Thromboembolic complications also occur in association with microangiopathic hemolytic anemia, extracorporeal circulations, such as hemodialysis, and heart valve prostheses.
The compounds according to the invention are additionally suitable also for the prophylaxis and/or treatment of atherosclerotic vascular disorders and inflammatory disorders such as rheumatic disorders of the musculoskeletal system, furthermore likewise for the prophylaxis and/or treatment of Alzheimer's disease. The compounds according to the invention can additionally be employed for inhibiting tumor growth and metastasis formation, for microangiopathies, age-related macular degeneration, diabetic retinopathy, diabetic nephropathy and other microvascular disorders, and for the prevention and treatment of thromoembolic complications such as, for example, venous thromboembolisms in tumor patients, especially those undergoing major surgical procedures or chemotherapy or radiotheraphy.
The present invention further relates to the use of the compounds according to the invention for the treatment and/or prophylaxis of disorders, especially of the aforementioned disorders.
The present invention further relates to the use of the compounds according to the invention for the manufacture of a medicament for the treatment and/or prophylaxis of disorders, especially of the aforementioned disorders.
The present invention further relates to a method for the treatment and/or prophylaxis of disorders, especially of the aforementioned disorders, using the compounds according to the invention.

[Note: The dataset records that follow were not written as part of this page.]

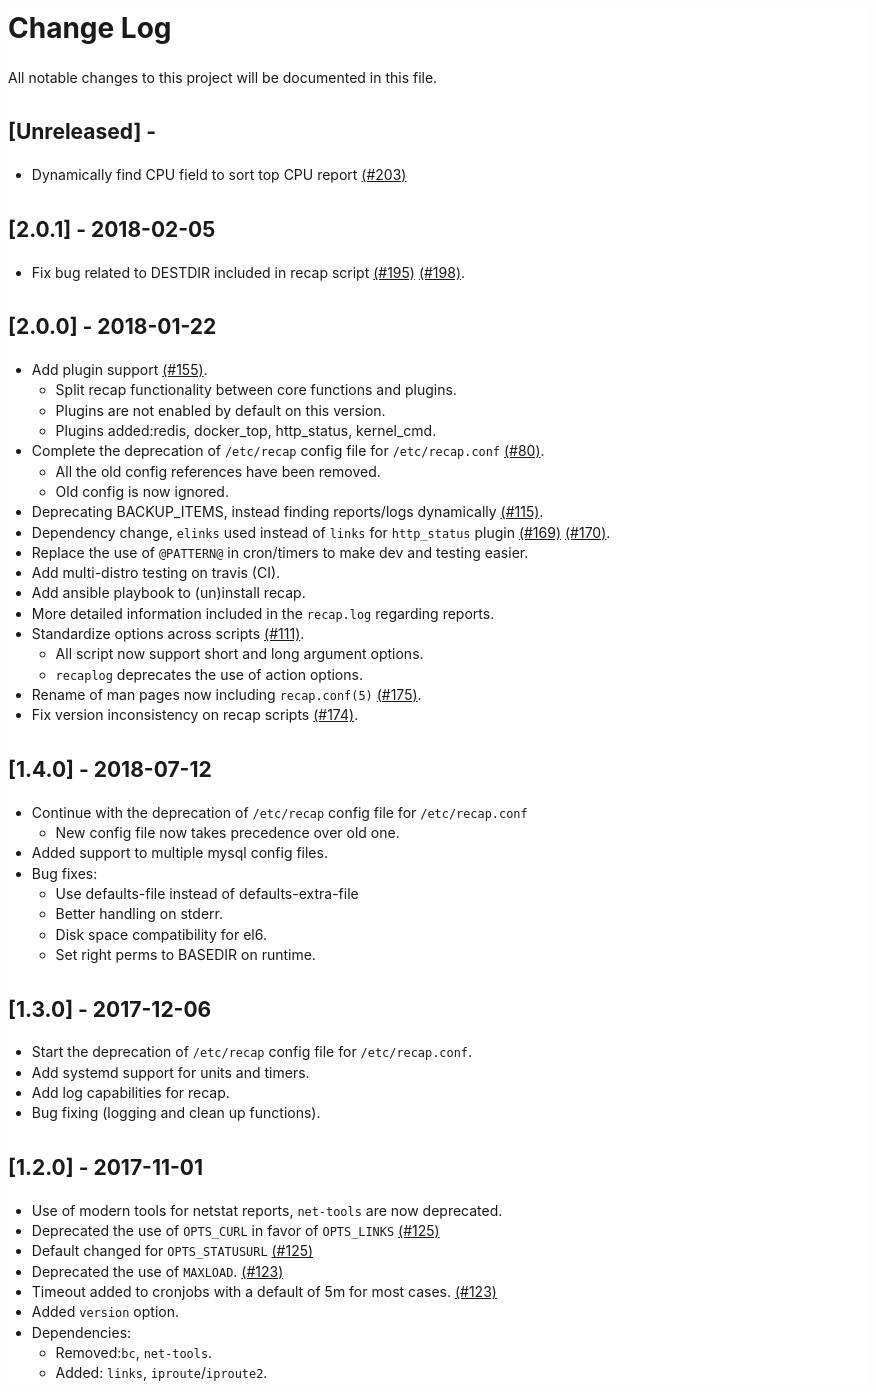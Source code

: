 # Change Log
All notable changes to this project will be documented in this file.

## [Unreleased] -
- Dynamically find CPU field to sort top CPU report [(#203)][203]

## [2.0.1] - 2018-02-05
- Fix bug related to DESTDIR included in recap script [(#195)][195] [(#198)][198].

## [2.0.0] - 2018-01-22
- Add plugin support [(#155)][155].
  - Split recap functionality between core functions and plugins.
  - Plugins are not enabled by default on this version.
  - Plugins added:redis, docker_top, http_status, kernel_cmd.
- Complete the deprecation of `/etc/recap` config file for `/etc/recap.conf` [(#80)][80].
  - All the old config references have been removed.
  - Old config is now ignored.
- Deprecating BACKUP_ITEMS, instead finding reports/logs dynamically [(#115)][115].
- Dependency change, `elinks` used instead of `links` for `http_status` plugin [(#169)][169] [(#170)][170].
- Replace the use of `@PATTERN@` in cron/timers to make dev and testing easier.
- Add multi-distro testing on travis (CI).
- Add ansible playbook to (un)install recap.
- More detailed information included in the `recap.log` regarding reports.
- Standardize options across scripts [(#111)][111].
  - All script now support short and long argument options.
  - `recaplog` deprecates the use of action options.
- Rename of man pages now including `recap.conf(5)` [(#175)][175].
- Fix version inconsistency on recap scripts [(#174)][174].

## [1.4.0] - 2018-07-12
- Continue with the deprecation of `/etc/recap` config file for `/etc/recap.conf`
  - New config file now takes precedence over old one.
- Added support to multiple mysql config files.
- Bug fixes:
  - Use defaults-file instead of defaults-extra-file
  - Better handling on stderr.
  - Disk space compatibility for el6.
  - Set right perms to BASEDIR on runtime.

## [1.3.0] - 2017-12-06
- Start the deprecation of `/etc/recap` config file for `/etc/recap.conf`.
- Add systemd support for units and timers.
- Add log capabilities for recap.
- Bug fixing (logging and clean up functions).

## [1.2.0] - 2017-11-01
- Use of modern tools for netstat reports, `net-tools` are now deprecated.
- Deprecated the use of `OPTS_CURL` in favor of `OPTS_LINKS` [(#125)][125]
- Default changed for `OPTS_STATUSURL` [(#125)][125]
- Deprecated the use of `MAXLOAD`. [(#123)][123]
- Timeout added to cronjobs with a default of 5m for most cases. [(#123)][123]
- Added `version` option.
- Dependencies:
  - Removed:`bc`, `net-tools`.
  - Added: `links`, `iproute`/`iproute2`.


[80]: https://github.com/rackerlabs/recap/issues/80
[111]: https://github.com/rackerlabs/recap/issues/111
[115]: https://github.com/rackerlabs/recap/issues/115
[123]: https://github.com/rackerlabs/recap/issues/123
[125]: https://github.com/rackerlabs/recap/issues/125
[155]: https://github.com/rackerlabs/recap/issues/155
[169]: https://github.com/rackerlabs/recap/issues/169
[170]: https://github.com/rackerlabs/recap/issues/170
[174]: https://github.com/rackerlabs/recap/issues/174
[175]: https://github.com/rackerlabs/recap/issues/175
[195]: https://github.com/rackerlabs/recap/issues/195
[198]: https://github.com/rackerlabs/recap/issues/198
[203]: https://github.com/rackerlabs/recap/issues/203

The present invention further relates to medicaments comprising a compound according to the invention and one or more further active ingredients, especially for the treatment and/or prophylaxis of the aforementioned disorders. Examples of suitable combination active ingredients which may preferably be mentioned are:
The present invention further relates to medicaments which comprise at least one compound according to the invention, normally together with one or more inert, non-toxic, pharmaceutically suitable excipients, and to the use thereof for the aforementioned purposes.
The compounds according to the invention can act systemically and/or locally. For this purpose, they can be administered in a suitable way such as, for example, by the oral, parenteral, pulmonary or nasal route. The compounds according to the invention can be administered in administration forms suitable for these administration routes.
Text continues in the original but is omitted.